[[ RECORDED INFORMATION open ]]

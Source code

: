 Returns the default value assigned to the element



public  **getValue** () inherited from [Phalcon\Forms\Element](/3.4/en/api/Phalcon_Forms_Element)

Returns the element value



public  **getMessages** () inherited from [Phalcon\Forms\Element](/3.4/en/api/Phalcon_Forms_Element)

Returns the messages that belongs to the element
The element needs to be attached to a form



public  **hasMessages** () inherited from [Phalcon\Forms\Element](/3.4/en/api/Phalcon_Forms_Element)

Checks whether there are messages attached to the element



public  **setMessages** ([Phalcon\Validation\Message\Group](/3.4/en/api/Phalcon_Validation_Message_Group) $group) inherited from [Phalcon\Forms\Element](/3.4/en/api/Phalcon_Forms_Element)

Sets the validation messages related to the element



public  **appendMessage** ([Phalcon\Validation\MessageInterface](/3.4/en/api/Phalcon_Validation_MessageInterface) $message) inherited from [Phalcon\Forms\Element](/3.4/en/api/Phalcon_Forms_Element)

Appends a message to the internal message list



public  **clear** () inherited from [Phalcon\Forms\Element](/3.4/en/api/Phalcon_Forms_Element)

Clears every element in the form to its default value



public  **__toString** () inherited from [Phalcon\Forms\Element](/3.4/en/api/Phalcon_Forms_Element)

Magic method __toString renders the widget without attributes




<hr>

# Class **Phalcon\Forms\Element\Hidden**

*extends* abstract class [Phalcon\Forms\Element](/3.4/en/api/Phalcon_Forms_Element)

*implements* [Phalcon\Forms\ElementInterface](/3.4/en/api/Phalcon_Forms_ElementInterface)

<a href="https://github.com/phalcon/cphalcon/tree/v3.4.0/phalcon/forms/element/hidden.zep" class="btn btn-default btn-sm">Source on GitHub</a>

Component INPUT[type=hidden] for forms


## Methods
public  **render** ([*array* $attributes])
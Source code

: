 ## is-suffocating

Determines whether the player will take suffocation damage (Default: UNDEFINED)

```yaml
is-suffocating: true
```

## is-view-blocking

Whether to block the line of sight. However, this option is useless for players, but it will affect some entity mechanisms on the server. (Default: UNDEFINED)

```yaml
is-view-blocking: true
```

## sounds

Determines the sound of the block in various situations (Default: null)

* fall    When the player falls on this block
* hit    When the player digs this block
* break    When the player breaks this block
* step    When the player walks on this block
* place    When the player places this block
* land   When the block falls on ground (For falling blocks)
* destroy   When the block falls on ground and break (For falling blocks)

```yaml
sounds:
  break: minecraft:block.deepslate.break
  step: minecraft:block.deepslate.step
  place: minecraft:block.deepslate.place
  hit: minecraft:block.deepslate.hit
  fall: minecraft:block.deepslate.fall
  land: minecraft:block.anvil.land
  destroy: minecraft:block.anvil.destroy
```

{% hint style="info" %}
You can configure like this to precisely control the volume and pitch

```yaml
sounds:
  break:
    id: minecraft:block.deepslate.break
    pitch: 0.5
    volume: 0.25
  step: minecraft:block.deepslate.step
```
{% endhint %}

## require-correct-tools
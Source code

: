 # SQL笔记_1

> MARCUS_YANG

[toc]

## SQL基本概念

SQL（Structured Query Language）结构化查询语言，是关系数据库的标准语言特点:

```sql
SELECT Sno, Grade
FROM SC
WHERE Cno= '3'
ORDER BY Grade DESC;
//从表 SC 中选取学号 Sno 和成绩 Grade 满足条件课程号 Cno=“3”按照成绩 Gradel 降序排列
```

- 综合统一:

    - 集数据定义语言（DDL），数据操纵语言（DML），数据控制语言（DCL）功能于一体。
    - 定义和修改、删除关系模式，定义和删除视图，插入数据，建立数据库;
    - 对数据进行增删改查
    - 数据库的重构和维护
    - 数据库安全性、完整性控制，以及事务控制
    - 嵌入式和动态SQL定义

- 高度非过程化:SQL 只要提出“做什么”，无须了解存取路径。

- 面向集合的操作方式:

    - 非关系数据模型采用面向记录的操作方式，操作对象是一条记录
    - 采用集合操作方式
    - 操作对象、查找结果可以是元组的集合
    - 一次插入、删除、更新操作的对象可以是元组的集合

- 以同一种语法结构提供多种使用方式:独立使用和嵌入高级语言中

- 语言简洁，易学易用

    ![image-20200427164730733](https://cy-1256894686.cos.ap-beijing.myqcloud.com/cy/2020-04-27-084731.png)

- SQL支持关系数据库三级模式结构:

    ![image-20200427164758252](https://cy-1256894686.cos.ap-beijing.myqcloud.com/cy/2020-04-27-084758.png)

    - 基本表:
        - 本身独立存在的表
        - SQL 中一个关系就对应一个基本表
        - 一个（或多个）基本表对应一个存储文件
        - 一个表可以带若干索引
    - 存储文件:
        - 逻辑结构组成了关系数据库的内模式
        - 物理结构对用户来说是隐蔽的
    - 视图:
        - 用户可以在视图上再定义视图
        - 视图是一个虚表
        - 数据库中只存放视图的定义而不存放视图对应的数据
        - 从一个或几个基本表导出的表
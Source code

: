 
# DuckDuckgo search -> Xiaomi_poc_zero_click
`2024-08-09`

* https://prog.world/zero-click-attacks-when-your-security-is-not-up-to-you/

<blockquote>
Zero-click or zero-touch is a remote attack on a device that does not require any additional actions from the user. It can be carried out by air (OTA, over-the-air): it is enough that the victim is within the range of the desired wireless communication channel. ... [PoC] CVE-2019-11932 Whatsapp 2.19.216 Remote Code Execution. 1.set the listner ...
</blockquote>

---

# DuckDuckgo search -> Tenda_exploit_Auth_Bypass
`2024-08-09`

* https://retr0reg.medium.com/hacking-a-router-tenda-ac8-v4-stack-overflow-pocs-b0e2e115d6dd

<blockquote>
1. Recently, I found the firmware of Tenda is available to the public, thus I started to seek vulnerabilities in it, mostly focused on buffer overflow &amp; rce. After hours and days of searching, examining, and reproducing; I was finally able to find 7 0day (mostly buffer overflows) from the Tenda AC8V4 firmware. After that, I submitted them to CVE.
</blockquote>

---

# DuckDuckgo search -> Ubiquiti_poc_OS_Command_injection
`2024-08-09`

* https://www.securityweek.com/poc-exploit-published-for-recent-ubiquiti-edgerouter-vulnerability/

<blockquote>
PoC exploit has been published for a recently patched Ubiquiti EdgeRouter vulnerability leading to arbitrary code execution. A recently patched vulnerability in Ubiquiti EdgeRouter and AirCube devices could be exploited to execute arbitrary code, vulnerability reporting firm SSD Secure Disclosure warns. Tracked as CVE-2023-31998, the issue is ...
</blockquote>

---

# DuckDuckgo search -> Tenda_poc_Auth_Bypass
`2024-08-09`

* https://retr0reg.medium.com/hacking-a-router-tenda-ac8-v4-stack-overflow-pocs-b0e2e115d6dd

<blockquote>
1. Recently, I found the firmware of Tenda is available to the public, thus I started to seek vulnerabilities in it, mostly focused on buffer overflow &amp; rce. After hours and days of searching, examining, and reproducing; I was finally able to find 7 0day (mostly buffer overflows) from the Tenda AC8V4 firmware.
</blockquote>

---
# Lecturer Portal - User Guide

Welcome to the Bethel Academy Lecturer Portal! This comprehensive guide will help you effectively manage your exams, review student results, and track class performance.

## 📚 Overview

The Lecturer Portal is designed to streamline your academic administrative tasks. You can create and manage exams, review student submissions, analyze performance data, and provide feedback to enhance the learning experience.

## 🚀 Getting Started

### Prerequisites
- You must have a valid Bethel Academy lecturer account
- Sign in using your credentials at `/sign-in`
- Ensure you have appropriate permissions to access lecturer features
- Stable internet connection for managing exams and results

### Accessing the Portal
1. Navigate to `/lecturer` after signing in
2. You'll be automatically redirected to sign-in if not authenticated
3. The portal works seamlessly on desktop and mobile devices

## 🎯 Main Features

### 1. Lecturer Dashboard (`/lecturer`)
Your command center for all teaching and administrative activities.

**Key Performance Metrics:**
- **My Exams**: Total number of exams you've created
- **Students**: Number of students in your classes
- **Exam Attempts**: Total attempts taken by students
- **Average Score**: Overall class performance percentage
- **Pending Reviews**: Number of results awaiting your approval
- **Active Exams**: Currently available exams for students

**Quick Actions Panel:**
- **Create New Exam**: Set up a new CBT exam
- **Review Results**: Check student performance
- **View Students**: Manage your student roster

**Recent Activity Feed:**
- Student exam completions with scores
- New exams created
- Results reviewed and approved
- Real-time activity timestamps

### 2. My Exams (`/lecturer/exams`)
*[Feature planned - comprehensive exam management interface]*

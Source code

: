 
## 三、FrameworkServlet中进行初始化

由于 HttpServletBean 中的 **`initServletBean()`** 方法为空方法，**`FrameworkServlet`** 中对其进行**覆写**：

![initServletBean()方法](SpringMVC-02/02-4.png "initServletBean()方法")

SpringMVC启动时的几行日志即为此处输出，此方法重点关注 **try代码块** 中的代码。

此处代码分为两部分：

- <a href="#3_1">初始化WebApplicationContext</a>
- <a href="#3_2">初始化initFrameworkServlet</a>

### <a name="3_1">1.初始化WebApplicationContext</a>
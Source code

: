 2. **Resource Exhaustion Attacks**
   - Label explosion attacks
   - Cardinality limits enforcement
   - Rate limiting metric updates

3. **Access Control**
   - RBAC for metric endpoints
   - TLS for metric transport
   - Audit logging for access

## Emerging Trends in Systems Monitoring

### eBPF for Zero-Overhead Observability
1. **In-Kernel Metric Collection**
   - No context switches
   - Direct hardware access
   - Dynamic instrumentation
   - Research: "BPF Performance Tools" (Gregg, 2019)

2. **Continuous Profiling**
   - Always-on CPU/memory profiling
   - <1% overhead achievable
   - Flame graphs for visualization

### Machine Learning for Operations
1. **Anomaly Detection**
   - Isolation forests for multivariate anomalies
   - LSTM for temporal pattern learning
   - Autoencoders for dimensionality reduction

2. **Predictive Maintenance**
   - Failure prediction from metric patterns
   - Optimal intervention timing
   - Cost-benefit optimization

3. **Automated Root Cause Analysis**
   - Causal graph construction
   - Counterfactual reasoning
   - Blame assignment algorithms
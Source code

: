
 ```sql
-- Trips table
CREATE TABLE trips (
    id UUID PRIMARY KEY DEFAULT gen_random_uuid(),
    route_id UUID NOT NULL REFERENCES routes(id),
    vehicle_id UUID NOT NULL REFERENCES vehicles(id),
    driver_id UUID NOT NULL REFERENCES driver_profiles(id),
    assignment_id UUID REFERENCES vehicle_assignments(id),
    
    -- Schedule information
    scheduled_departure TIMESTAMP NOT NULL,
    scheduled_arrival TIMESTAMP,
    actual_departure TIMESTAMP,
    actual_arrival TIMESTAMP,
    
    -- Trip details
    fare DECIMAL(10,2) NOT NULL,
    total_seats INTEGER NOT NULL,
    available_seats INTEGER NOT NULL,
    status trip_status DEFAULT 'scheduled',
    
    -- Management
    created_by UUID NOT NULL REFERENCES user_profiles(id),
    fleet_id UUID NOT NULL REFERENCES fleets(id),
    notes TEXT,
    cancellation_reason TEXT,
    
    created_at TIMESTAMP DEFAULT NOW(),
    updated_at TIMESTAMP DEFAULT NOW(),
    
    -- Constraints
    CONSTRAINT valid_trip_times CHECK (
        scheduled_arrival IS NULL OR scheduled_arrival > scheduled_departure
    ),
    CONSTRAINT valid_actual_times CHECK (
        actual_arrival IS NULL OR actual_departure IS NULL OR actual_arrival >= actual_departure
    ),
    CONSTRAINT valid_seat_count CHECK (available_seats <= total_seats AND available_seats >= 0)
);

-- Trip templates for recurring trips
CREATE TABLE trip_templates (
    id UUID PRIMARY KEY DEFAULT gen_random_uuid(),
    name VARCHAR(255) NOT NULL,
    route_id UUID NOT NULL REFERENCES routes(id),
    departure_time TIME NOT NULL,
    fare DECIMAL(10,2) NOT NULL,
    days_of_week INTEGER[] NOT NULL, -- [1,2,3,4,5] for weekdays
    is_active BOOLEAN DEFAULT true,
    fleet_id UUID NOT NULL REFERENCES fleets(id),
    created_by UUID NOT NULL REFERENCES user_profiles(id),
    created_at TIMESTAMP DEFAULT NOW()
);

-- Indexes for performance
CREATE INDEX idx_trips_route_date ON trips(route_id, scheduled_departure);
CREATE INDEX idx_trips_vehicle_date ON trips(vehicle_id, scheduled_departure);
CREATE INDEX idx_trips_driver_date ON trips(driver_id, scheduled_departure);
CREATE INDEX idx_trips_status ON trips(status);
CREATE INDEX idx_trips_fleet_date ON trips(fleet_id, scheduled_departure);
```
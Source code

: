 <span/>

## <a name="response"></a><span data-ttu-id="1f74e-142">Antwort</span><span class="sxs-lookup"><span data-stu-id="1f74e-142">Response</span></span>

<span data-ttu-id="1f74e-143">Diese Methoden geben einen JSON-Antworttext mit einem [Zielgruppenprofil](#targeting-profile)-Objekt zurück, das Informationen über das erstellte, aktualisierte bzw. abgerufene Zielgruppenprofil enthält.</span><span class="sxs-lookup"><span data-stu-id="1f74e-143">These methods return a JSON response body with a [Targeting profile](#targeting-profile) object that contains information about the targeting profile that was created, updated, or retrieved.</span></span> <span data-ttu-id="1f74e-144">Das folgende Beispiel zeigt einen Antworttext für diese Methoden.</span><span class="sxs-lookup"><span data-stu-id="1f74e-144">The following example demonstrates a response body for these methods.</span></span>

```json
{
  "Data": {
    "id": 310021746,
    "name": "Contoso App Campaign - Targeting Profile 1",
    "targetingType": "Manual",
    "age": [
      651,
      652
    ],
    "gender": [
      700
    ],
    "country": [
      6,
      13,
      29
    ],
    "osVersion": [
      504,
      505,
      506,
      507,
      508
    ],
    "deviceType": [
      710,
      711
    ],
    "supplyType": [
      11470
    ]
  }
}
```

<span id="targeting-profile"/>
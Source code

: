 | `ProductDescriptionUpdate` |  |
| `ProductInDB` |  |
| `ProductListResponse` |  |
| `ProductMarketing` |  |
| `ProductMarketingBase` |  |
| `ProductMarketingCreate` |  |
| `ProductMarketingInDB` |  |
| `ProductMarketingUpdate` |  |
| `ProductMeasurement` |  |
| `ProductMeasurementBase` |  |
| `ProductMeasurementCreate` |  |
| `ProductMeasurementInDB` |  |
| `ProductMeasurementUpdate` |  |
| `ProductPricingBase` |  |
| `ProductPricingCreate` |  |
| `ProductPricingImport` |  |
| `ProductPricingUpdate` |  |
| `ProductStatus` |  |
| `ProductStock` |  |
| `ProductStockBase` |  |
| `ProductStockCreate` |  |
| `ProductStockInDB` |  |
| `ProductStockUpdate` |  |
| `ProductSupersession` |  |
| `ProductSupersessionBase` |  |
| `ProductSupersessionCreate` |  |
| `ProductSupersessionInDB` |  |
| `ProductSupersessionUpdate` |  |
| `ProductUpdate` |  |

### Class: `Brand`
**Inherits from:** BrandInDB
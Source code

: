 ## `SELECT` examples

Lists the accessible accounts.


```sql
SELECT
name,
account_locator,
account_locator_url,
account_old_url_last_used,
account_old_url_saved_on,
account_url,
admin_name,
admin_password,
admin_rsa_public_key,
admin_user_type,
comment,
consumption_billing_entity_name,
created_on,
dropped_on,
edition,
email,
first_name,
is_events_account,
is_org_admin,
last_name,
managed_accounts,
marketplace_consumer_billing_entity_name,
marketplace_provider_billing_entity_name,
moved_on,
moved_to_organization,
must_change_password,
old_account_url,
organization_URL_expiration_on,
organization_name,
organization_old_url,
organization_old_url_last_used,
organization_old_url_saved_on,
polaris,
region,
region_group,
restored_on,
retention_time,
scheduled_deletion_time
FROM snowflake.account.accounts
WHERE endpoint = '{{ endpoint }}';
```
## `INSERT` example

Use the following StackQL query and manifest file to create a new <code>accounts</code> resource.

[[ RECORDED INFORMATION closed ]]

ASSIGNED TASK:
Counting only lines that contain "break", what is the total for the entries above? Give the number alone.

RESULT OF THE EXERCISE:
5